▼
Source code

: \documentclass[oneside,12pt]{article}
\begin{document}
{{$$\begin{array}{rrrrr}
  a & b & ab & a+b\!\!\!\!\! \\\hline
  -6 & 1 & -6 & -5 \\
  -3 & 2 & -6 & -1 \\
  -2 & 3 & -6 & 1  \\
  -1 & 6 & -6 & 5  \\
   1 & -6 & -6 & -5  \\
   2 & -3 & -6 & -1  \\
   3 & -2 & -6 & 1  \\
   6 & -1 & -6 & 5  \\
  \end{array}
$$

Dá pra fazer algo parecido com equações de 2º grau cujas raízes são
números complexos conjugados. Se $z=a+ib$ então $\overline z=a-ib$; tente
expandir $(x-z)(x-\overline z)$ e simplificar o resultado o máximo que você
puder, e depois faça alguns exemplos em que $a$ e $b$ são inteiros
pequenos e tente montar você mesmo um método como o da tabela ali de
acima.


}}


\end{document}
▲
◆ **AIM OF THE EXERCISE**
Return each line exactly, beginning at the start of the material above and ending at the line that includes "expandir $(x-z)(x-\overline z)$", with both of those kept.

◆ **OUTPUT**
Source code

: \documentclass[oneside,12pt]{article}
\begin{document}
{{$$\begin{array}{rrrrr}
  a & b & ab & a+b\!\!\!\!\! \\\hline
  -6 & 1 & -6 & -5 \\
  -3 & 2 & -6 & -1 \\
  -2 & 3 & -6 & 1  \\
  -1 & 6 & -6 & 5  \\
   1 & -6 & -6 & -5  \\
   2 & -3 & -6 & -1  \\
   3 & -2 & -6 & 1  \\
   6 & -1 & -6 & 5  \\
  \end{array}
$$

Dá pra fazer algo parecido com equações de 2º grau cujas raízes são
números complexos conjugados. Se $z=a+ib$ então $\overline z=a-ib$; tente
expandir $(x-z)(x-\overline z)$ e simplificar o resultado o máximo que você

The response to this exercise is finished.